Su voz parecía bastante alegre y risueña.

El destacamento se acercó a ellos, dando un pequeño rodeo para evitar a Lummox.

—¡Cuidado! Cogedlos —ordenó el jefe.

La jaula en forma de tonel fue colocada sobre Betty y John Thomas, bajando lentamente hasta que el hombre que daba las órdenes metió la mano en su interior y accionó un conmutador… Entonces empezó a soltar chispas y se posó en el suelo.

El jefe les miró con una sonrisa en su rostro rojo y congestionado.

—Se está mejor sin la maleza, ¿verdad?

Johnnie le fulminó con la mirada mientras su barbilla temblaba, y soltó un taco, mientras se frotaba las piernas acalambradas.

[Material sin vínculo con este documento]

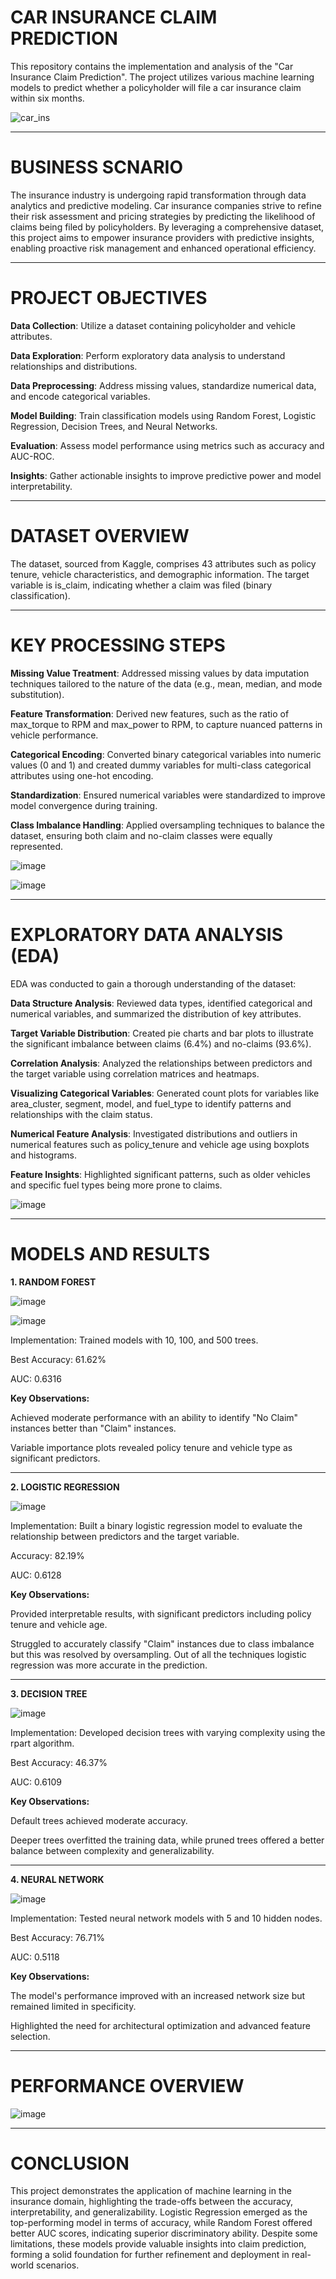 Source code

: **CAR INSURANCE CLAIM PREDICTION**
===
This repository contains the implementation and analysis of the "Car Insurance Claim Prediction". The project utilizes various machine learning models to predict whether a policyholder will file a car insurance claim within six months.

![car_ins](https://github.com/user-attachments/assets/bf4f1c88-0a0e-4331-af6f-673d9db62121)

___

**BUSINESS SCNARIO**
===
The insurance industry is undergoing rapid transformation through data analytics and predictive modeling. Car insurance companies strive to refine their risk assessment and pricing strategies by predicting the likelihood of claims being filed by policyholders. By leveraging a comprehensive dataset, this project aims to empower insurance providers with predictive insights, enabling proactive risk management and enhanced operational efficiency.
___

**PROJECT OBJECTIVES**
===

**Data Collection**: Utilize a dataset containing policyholder and vehicle attributes.

**Data Exploration**: Perform exploratory data analysis to understand relationships and distributions.

**Data Preprocessing**: Address missing values, standardize numerical data, and encode categorical variables.

**Model Building**: Train classification models using Random Forest, Logistic Regression, Decision Trees, and Neural Networks.

**Evaluation**: Assess model performance using metrics such as accuracy and AUC-ROC.

**Insights**: Gather actionable insights to improve predictive power and model interpretability.
___

**DATASET OVERVIEW**
===

The dataset, sourced from Kaggle, comprises 43 attributes such as policy tenure, vehicle characteristics, and demographic information. The target variable is is_claim, indicating whether a claim was filed (binary classification).

___

**KEY PROCESSING STEPS**
===

**Missing Value Treatment**: Addressed missing values by data imputation techniques tailored to the nature of the data (e.g., mean, median, and mode substitution).

**Feature Transformation**: Derived new features, such as the ratio of max_torque to RPM and max_power to RPM, to capture nuanced patterns in vehicle performance.

**Categorical Encoding**: Converted binary categorical variables into numeric values (0 and 1) and created dummy variables for multi-class categorical attributes using one-hot encoding.

**Standardization**: Ensured numerical variables were standardized to improve model convergence during training.

**Class Imbalance Handling**: Applied oversampling techniques to balance the dataset, ensuring both claim and no-claim classes were equally represented.

![image](https://github.com/user-attachments/assets/7d6b4778-a07d-4730-8a82-4a3ac5498f92)

![image](https://github.com/user-attachments/assets/90737874-6a57-4867-ae8c-83329e40b707)

___

**EXPLORATORY DATA ANALYSIS (EDA)**
===

EDA was conducted to gain a thorough understanding of the dataset:

**Data Structure Analysis**: Reviewed data types, identified categorical and numerical variables, and summarized the distribution of key attributes.

**Target Variable Distribution**: Created pie charts and bar plots to illustrate the significant imbalance between claims (6.4%) and no-claims (93.6%).

**Correlation Analysis**: Analyzed the relationships between predictors and the target variable using correlation matrices and heatmaps.

**Visualizing Categorical Variables**: Generated count plots for variables like area_cluster, segment, model, and fuel_type to identify patterns and relationships with the claim status.

**Numerical Feature Analysis**: Investigated distributions and outliers in numerical features such as policy_tenure and vehicle age using boxplots and histograms.

**Feature Insights**: Highlighted significant patterns, such as older vehicles and specific fuel types being more prone to claims.

![image](https://github.com/user-attachments/assets/3484b560-8129-48c9-9b4c-84b9193db471)

___

**MODELS AND RESULTS**
===

**1. RANDOM FOREST**

![image](https://github.com/user-attachments/assets/b222c6db-6b1e-414e-bc84-3f12da25378f)

![image](https://github.com/user-attachments/assets/f0a8ec0e-04f8-4d2f-9fa0-ce84b4190da0)

Implementation: Trained models with 10, 100, and 500 trees.

Best Accuracy: 61.62%

AUC: 0.6316

**Key Observations:**

Achieved moderate performance with an ability to identify "No Claim" instances better than "Claim" instances.

Variable importance plots revealed policy tenure and vehicle type as significant predictors.
___

**2. LOGISTIC REGRESSION**

![image](https://github.com/user-attachments/assets/702f8140-e79f-49a5-bb79-63e4b0a783bd)

Implementation: Built a binary logistic regression model to evaluate the relationship between predictors and the target variable.

Accuracy: 82.19%

AUC: 0.6128

**Key Observations:**

Provided interpretable results, with significant predictors including policy tenure and vehicle age.

Struggled to accurately classify "Claim" instances due to class imbalance but this was resolved by oversampling. Out of all the techniques logistic regression was more accurate in the prediction.

___

**3. DECISION TREE**

![image](https://github.com/user-attachments/assets/d08c8aaa-bb01-4330-85c7-62d0462d116d)


Implementation: Developed decision trees with varying complexity using the rpart algorithm.

Best Accuracy: 46.37%

AUC: 0.6109

**Key Observations:**

Default trees achieved moderate accuracy.

Deeper trees overfitted the training data, while pruned trees offered a better balance between complexity and generalizability.

___

**4. NEURAL NETWORK**

![image](https://github.com/user-attachments/assets/959780e1-79af-488c-b4a4-b94f855f0331)

Implementation: Tested neural network models with 5 and 10 hidden nodes.

Best Accuracy: 76.71%

AUC: 0.5118

**Key Observations:**

The model's performance improved with an increased network size but remained limited in specificity.

Highlighted the need for architectural optimization and advanced feature selection.
___

**PERFORMANCE OVERVIEW**
===

![image](https://github.com/user-attachments/assets/58fd9eb7-5140-4844-92a6-cd7febdea3f7)

___


**CONCLUSION**
===

This project demonstrates the application of machine learning in the insurance domain, highlighting the trade-offs between the accuracy, interpretability, and generalizability. Logistic Regression emerged as the top-performing model in terms of accuracy, while Random Forest offered better AUC scores, indicating superior discriminatory ability. Despite some limitations, these models provide valuable insights into claim prediction, forming a solid foundation for further refinement and deployment in real-world scenarios.

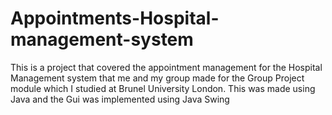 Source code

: # Appointments-Hospital-management-system
This is a project that covered the appointment management for the Hospital Management system that me and my group made for the Group Project module which I studied at Brunel University London.
This was made using Java and the Gui was implemented using Java Swing 
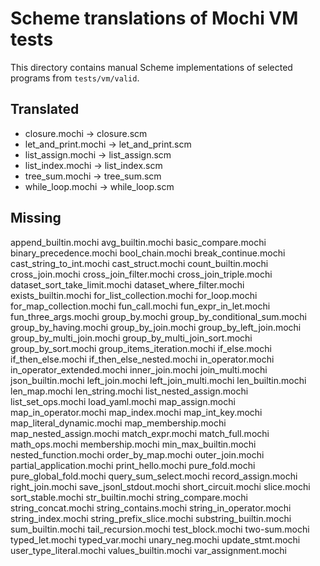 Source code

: # Scheme translations of Mochi VM tests

This directory contains manual Scheme implementations of selected programs from `tests/vm/valid`.

## Translated
- closure.mochi -> closure.scm
- let_and_print.mochi -> let_and_print.scm
- list_assign.mochi -> list_assign.scm
- list_index.mochi -> list_index.scm
- tree_sum.mochi -> tree_sum.scm
- while_loop.mochi -> while_loop.scm

## Missing
append_builtin.mochi
avg_builtin.mochi
basic_compare.mochi
binary_precedence.mochi
bool_chain.mochi
break_continue.mochi
cast_string_to_int.mochi
cast_struct.mochi
count_builtin.mochi
cross_join.mochi
cross_join_filter.mochi
cross_join_triple.mochi
dataset_sort_take_limit.mochi
dataset_where_filter.mochi
exists_builtin.mochi
for_list_collection.mochi
for_loop.mochi
for_map_collection.mochi
fun_call.mochi
fun_expr_in_let.mochi
fun_three_args.mochi
group_by.mochi
group_by_conditional_sum.mochi
group_by_having.mochi
group_by_join.mochi
group_by_left_join.mochi
group_by_multi_join.mochi
group_by_multi_join_sort.mochi
group_by_sort.mochi
group_items_iteration.mochi
if_else.mochi
if_then_else.mochi
if_then_else_nested.mochi
in_operator.mochi
in_operator_extended.mochi
inner_join.mochi
join_multi.mochi
json_builtin.mochi
left_join.mochi
left_join_multi.mochi
len_builtin.mochi
len_map.mochi
len_string.mochi
list_nested_assign.mochi
list_set_ops.mochi
load_yaml.mochi
map_assign.mochi
map_in_operator.mochi
map_index.mochi
map_int_key.mochi
map_literal_dynamic.mochi
map_membership.mochi
map_nested_assign.mochi
match_expr.mochi
match_full.mochi
math_ops.mochi
membership.mochi
min_max_builtin.mochi
nested_function.mochi
order_by_map.mochi
outer_join.mochi
partial_application.mochi
print_hello.mochi
pure_fold.mochi
pure_global_fold.mochi
query_sum_select.mochi
record_assign.mochi
right_join.mochi
save_jsonl_stdout.mochi
short_circuit.mochi
slice.mochi
sort_stable.mochi
str_builtin.mochi
string_compare.mochi
string_concat.mochi
string_contains.mochi
string_in_operator.mochi
string_index.mochi
string_prefix_slice.mochi
substring_builtin.mochi
sum_builtin.mochi
tail_recursion.mochi
test_block.mochi
two-sum.mochi
typed_let.mochi
typed_var.mochi
unary_neg.mochi
update_stmt.mochi
user_type_literal.mochi
values_builtin.mochi
var_assignment.mochi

—¡Vamos, vamos! —respondió el oficial sin animosidad—. No te pongas así. Vosotros nos habéis obligado a hacerlo. —Echó una mirada a Lummox—. ¡Buen Dios! Vaya bicho. No me gustaría encontrármelo sin armas en un callejón oscuro.

Johnnie se dio cuenta de que las lágrimas corrían por su rostro, sin que pudiese evitarlo.

—¡Vamos, hombre! —gritó con voz entrecortada—. ¿A qué esperáis? ¡Acabad de una vez!

—¿Eh?

—¡Nunca ha hecho daño a nadie! Así es que matadlo rápidamente y no le hagáis sufrir; no juguéis al gato y al ratón con él.

El oficial parecía apenado.

—¿De qué estás hablando, hijo? Nosotros no hemos venido para causarle daño. Tenemos orden de llevárnoslo sin hacerle ni un rasguño, aunque para ello tengamos que perder algún hombre. Nunca he tenido que cumplir unas órdenes más descabelladas.